> [Task brief]: Drop the pictures and restate the rest of the listing word for word.
── Material provided
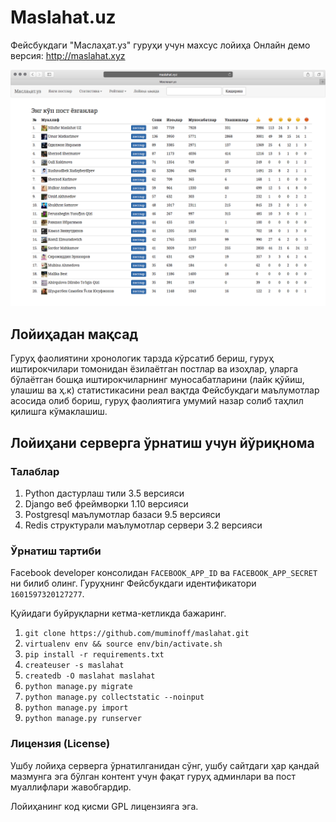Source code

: # Maslahat.uz
Фейсбукдаги "Маслаҳат.уз" гуруҳи учун махсус лойиҳа
Онлайн демо версия: http://maslahat.xyz

![alt text](./screenshot.png "Screenshot")


## Лойиҳадан мақсад
Гуруҳ фаолиятини хронологик тарзда кўрсатиб бериш, гуруҳ иштирокчилари томонидан ёзилаётган постлар ва изоҳлар, уларга бўлаётган бошқа иштирокчиларнинг муносабатларини (лайк қўйиш, улашиш ва ҳ.к) статистикасини реал вақтда Фейсбукдаги маълумотлар асосида олиб бориш, гуруҳ фаолиятига умумий назар солиб таҳлил қилишга кўмаклашиш.

## Лойиҳани серверга ўрнатиш учун йўриқнома
### Талаблар

  1. Python дастурлаш тили 3.5 версияси
  2. Django веб фреймворки 1.10 версияси
  3. Postgresql маълумотлар базаси 9.5 версияси
  4. Redis структурали маълумотлар сервери 3.2 версияси

### Ўрнатиш тартиби

Facebook developer консолидан `FACEBOOK_APP_ID` ва `FACEBOOK_APP_SECRET` ни
билиб олинг. Гуруҳнинг Фейсбукдаги идентификатори `1601597320127277`.

Қуйидаги буйруқларни кетма-кетликда бажаринг.

  1. `git clone https://github.com/muminoff/maslahat.git`
  2. `virtualenv env && source env/bin/activate.sh`
  3. `pip install -r requirements.txt`
  4. `createuser -s maslahat`
  5. `createdb -O maslahat maslahat`
  6. `python manage.py migrate`
  7. `python manage.py collectstatic --noinput`
  8. `python manage.py import`
  9. `python manage.py runserver`


### Лицензия (License)
Ушбу лойиҳа серверга ўрнатилганидан сўнг, ушбу сайтдаги ҳар қандай мазмунга эга
бўлган контент учун фақат гуруҳ админлари ва пост муаллифлари жавобгардир.

Лойиҳанинг код қисми GPL лицензияга эга.
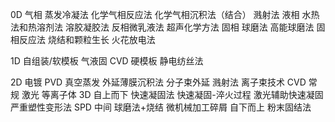 0D
    气相
        蒸发冷凝法
        化学气相反应法
        化学气相沉积法（结合）
        溅射法
    液相
        水热法和热溶剂法
        溶胶凝胶法
        反相微乳液法
        超声化学方法
    固相
        球磨法
            高能球磨法
        固相反应法
        烧结和颗粒生长
        火花放电法

1D
    自组装/软模板
    气液固
    CVD
    硬模板
    静电纺丝法
    
2D
    电镀
    PVD
        真空蒸发
        外延薄膜沉积法
            分子束外延
            溅射法
            离子束技术
    CVD
        常规
        激光
        等离子体
3D
    自上而下
        快速凝固法
            快速凝固-淬火过程
            激光辅助快速凝固
        严重塑性变形法 SPD
    中间
        球磨法+烧结
        微机械加工碎屑
    自下而上
        粉末固结法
────
> [Output below]:
Source code

: # Maslahat.uz
Фейсбукдаги "Маслаҳат.уз" гуруҳи учун махсус лойиҳа
Онлайн демо версия: http://maslahat.xyz

![alt text](./screenshot.png "Screenshot")


## Лойиҳадан мақсад
Гуруҳ фаолиятини хронологик тарзда кўрсатиб бериш, гуруҳ иштирокчилари томонидан ёзилаётган постлар ва изоҳлар, уларга бўлаётган бошқа иштирокчиларнинг муносабатларини (лайк қўйиш, улашиш ва ҳ.к) статистикасини реал вақтда Фейсбукдаги маълумотлар асосида олиб бориш, гуруҳ фаолиятига умумий назар солиб таҳлил қилишга кўмаклашиш.

## Лойиҳани серверга ўрнатиш учун йўриқнома
### Талаблар

  1. Python дастурлаш тили 3.5 версияси
  2. Django веб фреймворки 1.10 версияси
  3. Postgresql маълумотлар базаси 9.5 версияси
  4. Redis структурали маълумотлар сервери 3.2 версияси

### Ўрнатиш тартиби

Facebook developer консолидан `FACEBOOK_APP_ID` ва `FACEBOOK_APP_SECRET` ни
билиб олинг. Гуруҳнинг Фейсбукдаги идентификатори `1601597320127277`.

Қуйидаги буйруқларни кетма-кетликда бажаринг.

  1. `git clone https://github.com/muminoff/maslahat.git`
  2. `virtualenv env && source env/bin/activate.sh`
  3. `pip install -r requirements.txt`
  4. `createuser -s maslahat`
  5. `createdb -O maslahat maslahat`
  6. `python manage.py migrate`
  7. `python manage.py collectstatic --noinput`
  8. `python manage.py import`
  9. `python manage.py runserver`


### Лицензия (License)
Ушбу лойиҳа серверга ўрнатилганидан сўнг, ушбу сайтдаги ҳар қандай мазмунга эга
бўлган контент учун фақат гуруҳ админлари ва пост муаллифлари жавобгардир.

Лойиҳанинг код қисми GPL лицензияга эга.
 0D
    气相
        蒸发冷凝法
        化学气相反应法
        化学气相沉积法（结合）
        溅射法
    液相
        水热法和热溶剂法
        溶胶凝胶法
        反相微乳液法
        超声化学方法
    固相
        球磨法
            高能球磨法
        固相反应法
        烧结和颗粒生长
        火花放电法

1D
    自组装/软模板
    气液固
    CVD
    硬模板
    静电纺丝法
    
2D
    电镀
    PVD
        真空蒸发
        外延薄膜沉积法
            分子束外延
            溅射法
            离子束技术
    CVD
        常规
        激光
        等离子体
3D
    自上而下
        快速凝固法
            快速凝固-淬火过程
            激光辅助快速凝固
        严重塑性变形法 SPD
    中间
        球磨法+烧结
        微机械加工碎屑
    自下而上
        粉末固结法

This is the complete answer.